Yahoo!の意識調査によると、自分が採用担当者であれば「手書きの履歴書」を出して来た人材を選ぶという人が73%と大多数を占めました。また、大学ジャーナリストの石渡嶺司氏によると、実際の採用担当者に取材した結果、ほぼすべて「手書きが良い」との回答で揃ったということです。
理由としては「人となりがわかるし熱意もわかる」「字はうまくなくても丁寧かどうかは見ている。殴り書きだと、どうしても、入社への思い入れがその程度かと考え込んでしまう」などが挙げられたとのこと。

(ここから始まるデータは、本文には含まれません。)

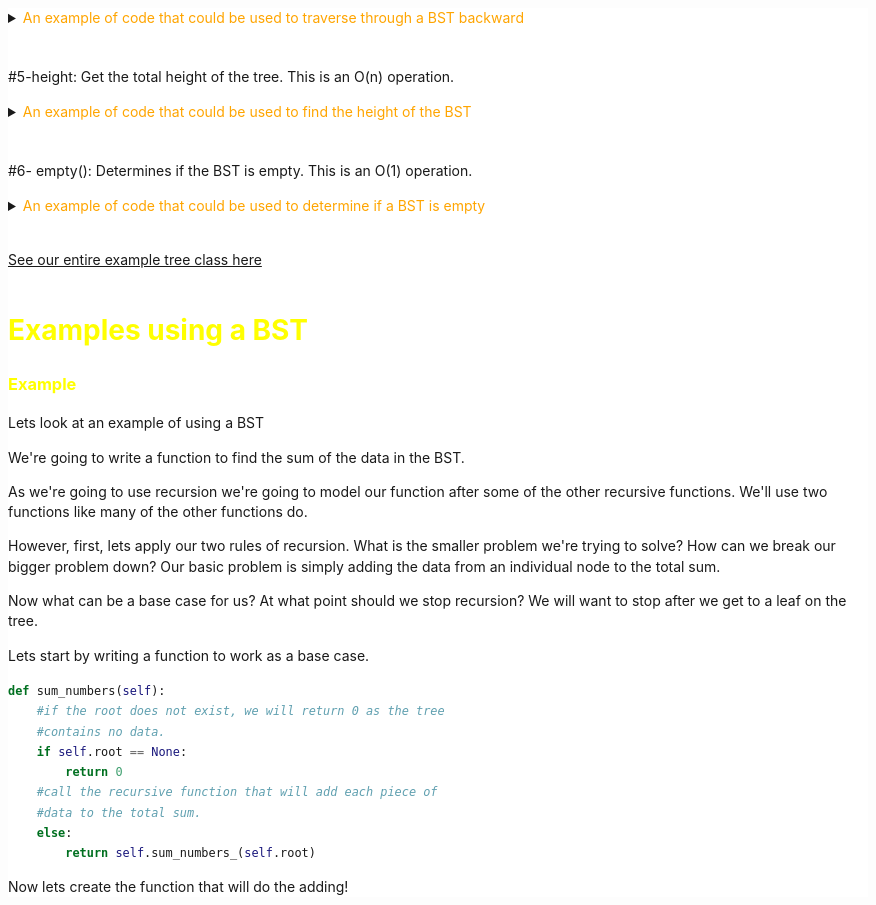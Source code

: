 <details><summary><span style="color:orange">An example of code that could be used to traverse through a BST backward</span></summary></details>

#

#5-height: Get the total height of the tree. This is an O(n) operation.

<details><summary><span style="color:orange">An example of code that could be used to find the 
  height of the BST</span></summary></details>

#

#6- empty(): Determines if the BST is empty. This is an O(1) operation.

<details><summary><span style="color:orange">An example of code that could be used to determine if a BST is empty</span></summary></details>

</br>

[See our entire example tree class here](code_examples/tree_example.py)

#

# <span style="color:yellow">Examples using a BST</span>

### <span style="color:yellow">Example</span>

Lets look at an example of using a BST

We're going to write a function to find the sum of the data in
the BST.

As we're going to use recursion we're going to model our function after some of the other recursive functions. We'll use two functions like many of the other functions do.

However, first, lets apply our two rules of recursion. What is the smaller problem we're trying to solve? How can we break our bigger problem down?
Our basic problem is simply adding the data from an individual node to the total sum.

Now what can be a base case for us? At what point should we stop recursion? We will want to stop after we get to a leaf on the tree.

Lets start by writing a function to work as a base case.

```python
def sum_numbers(self):
	#if the root does not exist, we will return 0 as the tree
	#contains no data.
	if self.root == None:
		return 0
	#call the recursive function that will add each piece of
	#data to the total sum.
	else:
		return self.sum_numbers_(self.root)
```

Now lets create the function that will do the adding!
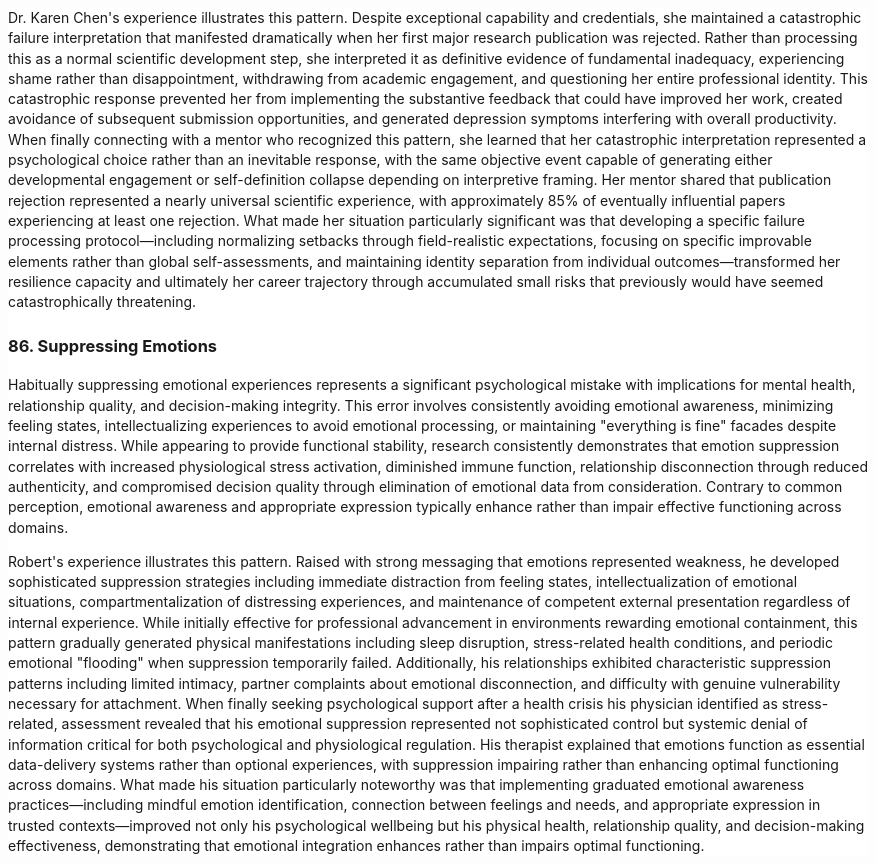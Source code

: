 Dr. Karen Chen's experience illustrates this pattern. Despite exceptional capability and credentials, she maintained a catastrophic failure interpretation that manifested dramatically when her first major research publication was rejected. Rather than processing this as a normal scientific development step, she interpreted it as definitive evidence of fundamental inadequacy, experiencing shame rather than disappointment, withdrawing from academic engagement, and questioning her entire professional identity. This catastrophic response prevented her from implementing the substantive feedback that could have improved her work, created avoidance of subsequent submission opportunities, and generated depression symptoms interfering with overall productivity. When finally connecting with a mentor who recognized this pattern, she learned that her catastrophic interpretation represented a psychological choice rather than an inevitable response, with the same objective event capable of generating either developmental engagement or self-definition collapse depending on interpretive framing. Her mentor shared that publication rejection represented a nearly universal scientific experience, with approximately 85% of eventually influential papers experiencing at least one rejection. What made her situation particularly significant was that developing a specific failure processing protocol—including normalizing setbacks through field-realistic expectations, focusing on specific improvable elements rather than global self-assessments, and maintaining identity separation from individual outcomes—transformed her resilience capacity and ultimately her career trajectory through accumulated small risks that previously would have seemed catastrophically threatening.

### 86\. Suppressing Emotions

Habitually suppressing emotional experiences represents a significant psychological mistake with implications for mental health, relationship quality, and decision-making integrity. This error involves consistently avoiding emotional awareness, minimizing feeling states, intellectualizing experiences to avoid emotional processing, or maintaining "everything is fine" facades despite internal distress. While appearing to provide functional stability, research consistently demonstrates that emotion suppression correlates with increased physiological stress activation, diminished immune function, relationship disconnection through reduced authenticity, and compromised decision quality through elimination of emotional data from consideration. Contrary to common perception, emotional awareness and appropriate expression typically enhance rather than impair effective functioning across domains.

Robert's experience illustrates this pattern. Raised with strong messaging that emotions represented weakness, he developed sophisticated suppression strategies including immediate distraction from feeling states, intellectualization of emotional situations, compartmentalization of distressing experiences, and maintenance of competent external presentation regardless of internal experience. While initially effective for professional advancement in environments rewarding emotional containment, this pattern gradually generated physical manifestations including sleep disruption, stress-related health conditions, and periodic emotional "flooding" when suppression temporarily failed. Additionally, his relationships exhibited characteristic suppression patterns including limited intimacy, partner complaints about emotional disconnection, and difficulty with genuine vulnerability necessary for attachment. When finally seeking psychological support after a health crisis his physician identified as stress-related, assessment revealed that his emotional suppression represented not sophisticated control but systemic denial of information critical for both psychological and physiological regulation. His therapist explained that emotions function as essential data-delivery systems rather than optional experiences, with suppression impairing rather than enhancing optimal functioning across domains. What made his situation particularly noteworthy was that implementing graduated emotional awareness practices—including mindful emotion identification, connection between feelings and needs, and appropriate expression in trusted contexts—improved not only his psychological wellbeing but his physical health, relationship quality, and decision-making effectiveness, demonstrating that emotional integration enhances rather than impairs optimal functioning.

さらに、大学キャリアセンターにおいても、「オンラインのみで受けつける企業以外は、特に指定がない場合、手書きで丁寧に書くように指導している」とのことです。
「手書き」か「PC作成」かを論ずること自体ナンセンス
ただ、実際の採用活動において、中小企業も含めて面接の評価は通常2人以上で担当します。例えば、1人の採用担当者の評価が高評価であるにも関わらず、もう1人の担当者の評価が低評価であった場合、必ず評価者によるすり合わせが行われ、履歴書が手書きであるという点以外に大きな減点理由がない場合、そこで落とされるということはまずなく、次の選考に進みます。よって、履歴書が手書きだから、あるいはPC作成だから落ちる、などといったことは考えられないようです。

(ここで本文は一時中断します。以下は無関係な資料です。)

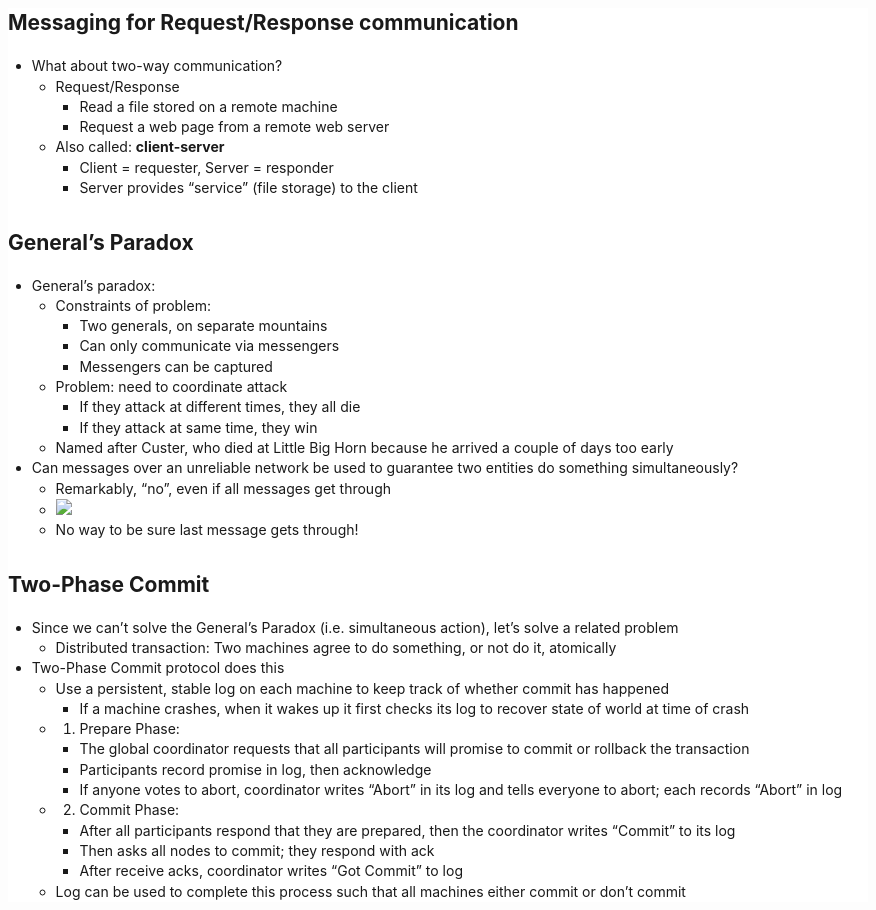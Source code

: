 ## Messaging for Request/Response communication

 - What about two-way communication?
    - Request/Response
        - Read a file stored on a remote machine
        - Request a web page from a remote web server
    - Also called: **client-server**
        - Client = requester, Server = responder
        - Server provides “service” (file storage) to the client

<h2 id="388f60d4b525c1360c27584291a7106c"></h2>

## General’s Paradox

 - General’s paradox: 
    - Constraints of problem: 
        - Two generals, on separate mountains
        - Can only communicate via messengers
        - Messengers can be captured
    - Problem: need to coordinate attack
        - If they attack at different times, they all die
        - If they attack at same time, they win
    - Named after Custer, who died at Little Big Horn because he arrived a couple of days too early
 - Can messages over an unreliable network be used to guarantee two entities do something simultaneously?
    - Remarkably, “no”, even if all messages get through
    - ![](https://raw.githubusercontent.com/mebusy/notes/master/imgs/os_network_general_paradox.png)
    - No way to be sure last message gets through!


<h2 id="76bb77f6a61692c6cdd1b078f2efe26f"></h2>

## Two-Phase Commit

 - Since we can’t solve the General’s Paradox (i.e. simultaneous action), let’s solve a related problem
    - Distributed transaction: Two machines agree to do something, or not do it, atomically
 - Two-Phase Commit protocol does this
    - Use a persistent, stable log on each machine to keep track of whether commit has happened
        - If a machine crashes, when it wakes up it first checks its log to recover state of world at time of crash
    - 1. Prepare Phase:
        - The global coordinator requests that all participants will promise to commit or rollback the transaction
        - Participants record promise in log, then acknowledge
        - If anyone votes to abort, coordinator writes “Abort” in its log and tells everyone to abort; each records “Abort” in log
    - 2. Commit Phase:
        - After all participants respond that they are prepared, then the coordinator writes “Commit” to its log
        - Then asks all nodes to commit; they respond with ack
        - After receive acks, coordinator writes “Got Commit” to log
    - Log can be used to complete this process such that all machines either commit or don’t commit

結局のところ、履歴書が「手書き」か「PC作成」のどちらが良いかを論ずること自体ナンセンスで、「履歴書の内容」がすべて、ということのようですが、やはり実際の就活生の立場からすると、今回のように手書きだと採用したくないという意見が出る以上「どっちかはっきりしてほしい」と思うのは当然です。
企業においても、自社がどういう人材を求めているかを明確にし、「弊社は合理性を重視しているので、履歴書はPC作成のこと」「弊社はヒューマンな部分を重要視しているので、履歴書は原則手書きのこと」といった具合に事前に告知してあげるべきではないでしょうか。